There's something "perfect" about standalone software.

An old Palm Pilot that had some kind of calendaring system. Now on some phones, the only calendar might be Google Calendar and you can't even tell what day your parents' birthdays fall on if you're not online. To be fair, this means you have a calendar that can be updated from any of your devices and is always kept in sync as long as you're online. So the drawbacks aren't without benefits.

Many software developers go to great lengths to have as minimal of dependencies as possible. The pinnacle is an application with no shared libraries or local services that need to run. Yet, many accept software that refuses to function if another server, running tens of thousands more lines of code doesn't have a valid SSL certificate, an unexpired domain, and DNS pointing to its IP address. Somehow, that requirement is seen as acceptable over and over.

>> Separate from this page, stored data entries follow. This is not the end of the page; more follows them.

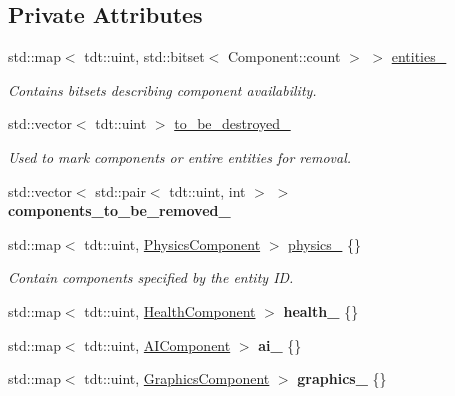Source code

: \subsection*{Private Attributes}
\begin{DoxyCompactItemize}
\item 
std\+::map$<$ tdt\+::uint, std\+::bitset$<$ Component\+::count $>$ $>$ \hyperlink{class_entity_system_a830f1669703edf2e3d6271c3732f8ef5}{entities\+\_\+}
\begin{DoxyCompactList}\small\item\em Contains bitsets describing component availability. \end{DoxyCompactList}\item 
std\+::vector$<$ tdt\+::uint $>$ \hyperlink{class_entity_system_a3b18dc742fb036c9fae1836136b3e115}{to\+\_\+be\+\_\+destroyed\+\_\+}
\begin{DoxyCompactList}\small\item\em Used to mark components or entire entities for removal. \end{DoxyCompactList}\item 
std\+::vector$<$ std\+::pair$<$ tdt\+::uint, int $>$ $>$ {\bfseries components\+\_\+to\+\_\+be\+\_\+removed\+\_\+}\hypertarget{class_entity_system_abacca25b459b880924b38226206257dd}{}\label{class_entity_system_abacca25b459b880924b38226206257dd}

\item 
std\+::map$<$ tdt\+::uint, \hyperlink{struct_physics_component}{Physics\+Component} $>$ \hyperlink{class_entity_system_a6d0a97449d5346dbc389abbedccf06f8}{physics\+\_\+} \{\}
\begin{DoxyCompactList}\small\item\em Contain components specified by the entity ID. \end{DoxyCompactList}\item 
std\+::map$<$ tdt\+::uint, \hyperlink{struct_health_component}{Health\+Component} $>$ {\bfseries health\+\_\+} \{\}\hypertarget{class_entity_system_a10ce033f36068b73c6300a9ac76afc2c}{}\label{class_entity_system_a10ce033f36068b73c6300a9ac76afc2c}

\item 
std\+::map$<$ tdt\+::uint, \hyperlink{struct_a_i_component}{A\+I\+Component} $>$ {\bfseries ai\+\_\+} \{\}\hypertarget{class_entity_system_acaf09bbfa8f91493c7126c93413873ee}{}\label{class_entity_system_acaf09bbfa8f91493c7126c93413873ee}

\item 
std\+::map$<$ tdt\+::uint, \hyperlink{struct_graphics_component}{Graphics\+Component} $>$ {\bfseries graphics\+\_\+} \{\}\hypertarget{class_entity_system_a2c3bda5d6b20ac2e9534c3d3d0eb31e7}{}\label{class_entity_system_a2c3bda5d6b20ac2e9534c3d3d0eb31e7}


\end{DoxyCompactItemize}
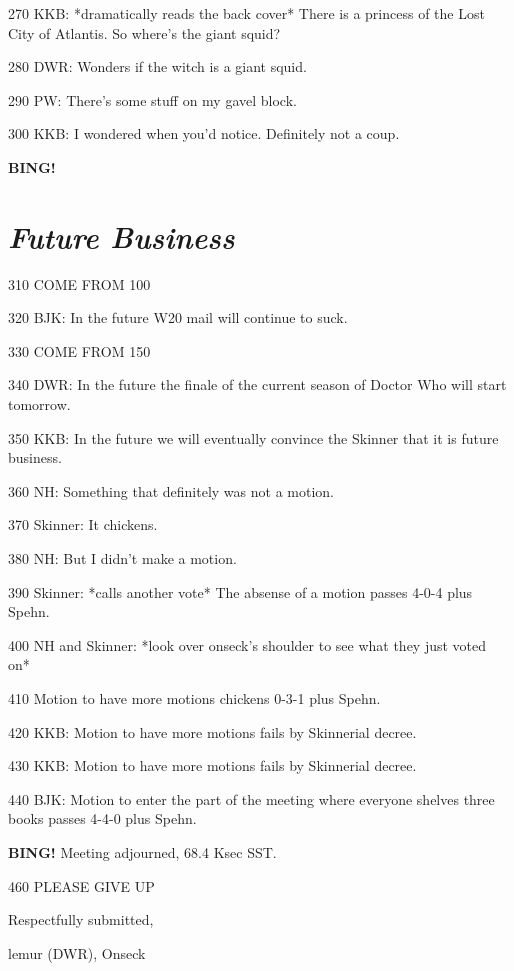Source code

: \documentclass[10pt]{article}
\newcommand{\bing}{{\bf BING!} }
\newcommand{\goto}[1]{\bing \vskip 12pt \section*{{\em{#1}}}}
\newcommand{\ps}{ plus Spehn\xspace}
\newcommand{\onseck}{lemur (DWR), Onseck}
\begin{document}
270 KKB: *dramatically reads the back cover*  There is a princess of the Lost
City of Atlantis.  So where's the giant squid?

280 DWR: Wonders if the witch is a giant squid.

290 PW: There's some stuff on my gavel block.

300 KKB: I wondered when you'd notice.  Definitely not a coup.

\goto{Future Business}

310 COME FROM 100

320 BJK: In the future W20 mail will continue to suck.

330 COME FROM 150

340 DWR: In the future the finale of the current season of Doctor Who will start tomorrow.

350 KKB: In the future we will eventually convince the Skinner that it is
future business.

360 NH: Something that definitely was not a motion.

370 Skinner: It chickens.

380 NH: But I didn't make a motion.

390 Skinner: *calls another vote*  The absense of a motion passes 4-0-4\ps.

400 NH and Skinner: *look over onseck's shoulder to see what they just
voted on*

410 Motion to have more motions chickens 0-3-1\ps.

420 KKB: Motion to have more motions fails by Skinnerial decree. 

430 KKB: Motion to have more motions fails by Skinnerial decree.

440 BJK: Motion to enter the part of the meeting where everyone shelves
three books passes 4-4-0\ps.

\bing
{} Meeting adjourned, 68.4 Ksec SST.

460 PLEASE GIVE UP
\vspace{18pt}

\centerline{Respectfully submitted,}
\centerline{\onseck}
\end{document}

In reality, sometimes it's not a single service that's depended upon, but tens of them. Any one of them down and the entire application breaks, depending on how it's written. While software is updated at faster rates than ever before, it's also much more fragile. What if a meteor hits one of AWS' major data-centers? What if a single bug erases every single S3 bucket? It's unlikely but also completely possible.

With hardware being more advanced than ever, storage being cheaper than ever, we're able to self-host far more than ever before. Yet, our software tends to have more single points of failure than ever before, even at installation time. What if Github went offline? I won't say that self-hosting doesn't have tremendous drawbacks. It's not for everyone. Sometimes cloud services are by far the most sensible option. It's a bit of an excessive exercise, but I'd like to know that I could function as "normally as possible" if I were cut off from the rest of the Internet, or if it was cut off from me. Of course, I'd be quite curious about how to connect back up which could prove quite the feat, but that's a very different mental exercise. Probably worthy of consideration.

You can have every movie you'd ever want to watch on a 12TiB external hard drive that goes with you anywhere, or be paying a streaming service and bound to their terms and rates for life. One, you can utilize with a $100 generator and some gasoline (or propane). The other is so far removed and out of your hands whether it works or not.